My contribution to the event was a crab and shrimp mac n’ cheese. It was a recipe that I had tried making back in the winter, but hadn’t had a chance to perfect or take proper pictures of. Ordinarily, Mac n’cheese wouldn’t be my go-to dish on a hot summer day, but in this case there is a perfectly reasonable explanation. A few days before our last minute get-together, I received a text message from my sister-in-law with a special request:
Being a devoted mac n’ cheese lover, I completely understood her out-of-nowhere desire to have mac n’ cheese. I did, however, take exception with the blue cheese and kale. Firstly, blue cheese has never been my favourite. I think it’s one of those things that you either love or you hate. I’ve tried it many times and, when it comes to blue cheese, I’m definitely a hater. Secondly, I figure if you’re committed to eating mac n’ cheese, you may as well make it as rich, creamy, deliciously unhealthy as you like. Save the kale for the next day in case you feel a little guilty.

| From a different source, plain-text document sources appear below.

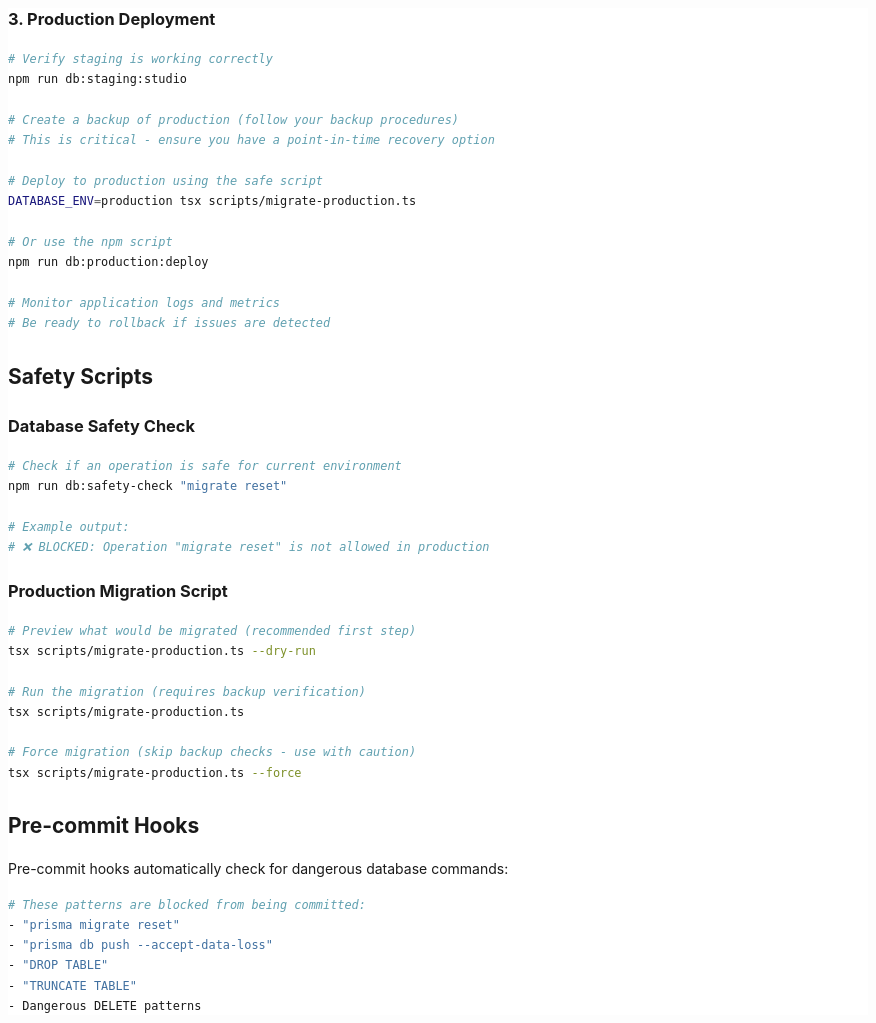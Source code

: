 ### 3. Production Deployment

```bash
# Verify staging is working correctly
npm run db:staging:studio

# Create a backup of production (follow your backup procedures)
# This is critical - ensure you have a point-in-time recovery option

# Deploy to production using the safe script
DATABASE_ENV=production tsx scripts/migrate-production.ts

# Or use the npm script
npm run db:production:deploy

# Monitor application logs and metrics
# Be ready to rollback if issues are detected
```

## Safety Scripts

### Database Safety Check

```bash
# Check if an operation is safe for current environment
npm run db:safety-check "migrate reset"

# Example output:
# ❌ BLOCKED: Operation "migrate reset" is not allowed in production
```

### Production Migration Script

```bash
# Preview what would be migrated (recommended first step)
tsx scripts/migrate-production.ts --dry-run

# Run the migration (requires backup verification)
tsx scripts/migrate-production.ts

# Force migration (skip backup checks - use with caution)
tsx scripts/migrate-production.ts --force
```

## Pre-commit Hooks

Pre-commit hooks automatically check for dangerous database commands:

```bash
# These patterns are blocked from being committed:
- "prisma migrate reset"
- "prisma db push --accept-data-loss"
- "DROP TABLE" 
- "TRUNCATE TABLE"
- Dangerous DELETE patterns
```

To honour my sister-in-laws request, here is my recipe for crab and shrimp mac n’ cheese. I hope you enjoy it as much as she did 🙂
2 tbsp butter
1 tbsp extra virgin olive oil
1/2 Cup onion, diced
2 cloves of garlic, minced
2 tbsp cooking sherry
1 Cup chicken stock
8 oz cream cheese, cut into cubes
1/2 Cup asiago cheese, divided
250g crab meat
1/2 Cup green onions, sliced
375g macaroni noodles
1 Cup sliced almonds, slightly toasted
Bring a large pot of water to a rolling boil. Add the noodles and cook according to package directions, until they are al dente. Strain and set aside.

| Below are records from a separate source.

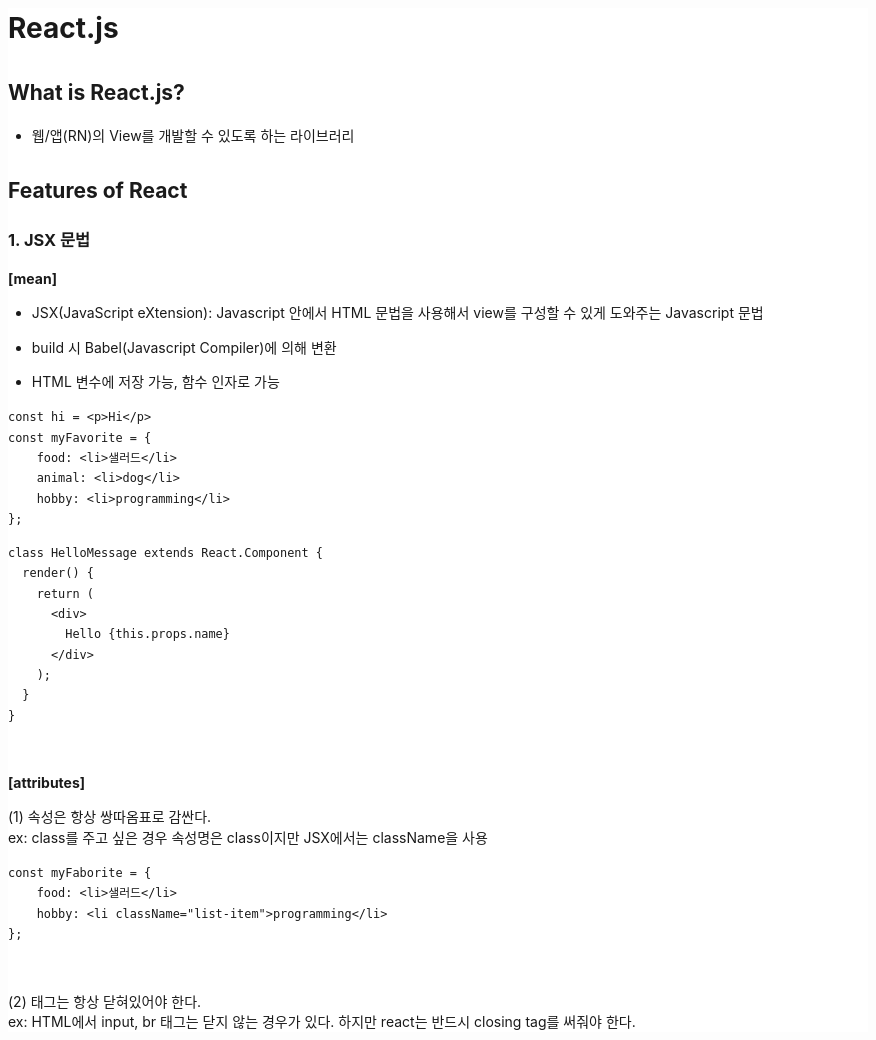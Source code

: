 # React.js

## What is React.js?

- 웹/앱(RN)의 View를 개발할 수 있도록 하는 라이브러리

## Features of React

### 1. JSX 문법

**[mean]**

- JSX(JavaScript eXtension): Javascript 안에서 HTML 문법을 사용해서 view를 구성할 수 있게 도와주는 Javascript 문법

- build 시 Babel(Javascript Compiler)에 의해 변환
- HTML 변수에 저장 가능, 함수 인자로 가능

```react
const hi = <p>Hi</p>
const myFavorite = {
    food: <li>샐러드</li>
    animal: <li>dog</li>
    hobby: <li>programming</li>
};
```

```react
class HelloMessage extends React.Component {
  render() {
    return (
      <div>
        Hello {this.props.name}
      </div>
    );
  }
}
```
<br/>   

**[attributes]**

(1)  속성은 항상 쌍따옴표로 감싼다.   
ex: class를 주고 싶은 경우 속성명은 class이지만 JSX에서는 className을 사용

```react
const myFaborite = {
    food: <li>샐러드</li>
    hobby: <li className="list-item">programming</li>
};
```

<br/>   

(2) 태그는 항상 닫혀있어야 한다.   
ex: HTML에서 input, br 태그는 닫지 않는 경우가 있다. 하지만 react는 반드시 closing tag를 써줘야 한다.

In a saucepan, heat the butter and olive oil together. Add the onions and garlic and saute for a few minutes until just beginning to sweat. Stir in the sherry, allowing a bit of it to cook off, then add in the chicken stock. Bring the stock up to a simmer and begin adding in the cream cheese. Stir or whisk until it’s melted into the sauce and no lumps remain. Next, add 1/4 Cup of the Asiago cheese. Stir until it’s melted into sauce. Finish the sauce by adding in the crab and shrimp and cook until just heated through.

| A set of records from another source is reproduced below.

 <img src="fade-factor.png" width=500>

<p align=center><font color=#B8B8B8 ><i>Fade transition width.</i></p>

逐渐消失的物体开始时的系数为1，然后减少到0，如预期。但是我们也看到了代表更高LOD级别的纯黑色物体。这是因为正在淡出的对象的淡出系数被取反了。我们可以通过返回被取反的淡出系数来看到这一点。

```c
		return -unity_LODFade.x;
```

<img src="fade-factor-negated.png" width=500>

Pour the sauce over the macaroni. Add the green onions and stir gently, then pour the pasta into a 9″x13″ baking dish. Sprinkle with the remaining Asiago cheese, followed by the almonds.
Heat the oven to 375 degrees Fahrenheit. Place the dish in the oven to bake for about 10 minutes until the cheese topping has melted and the almonds have toasted.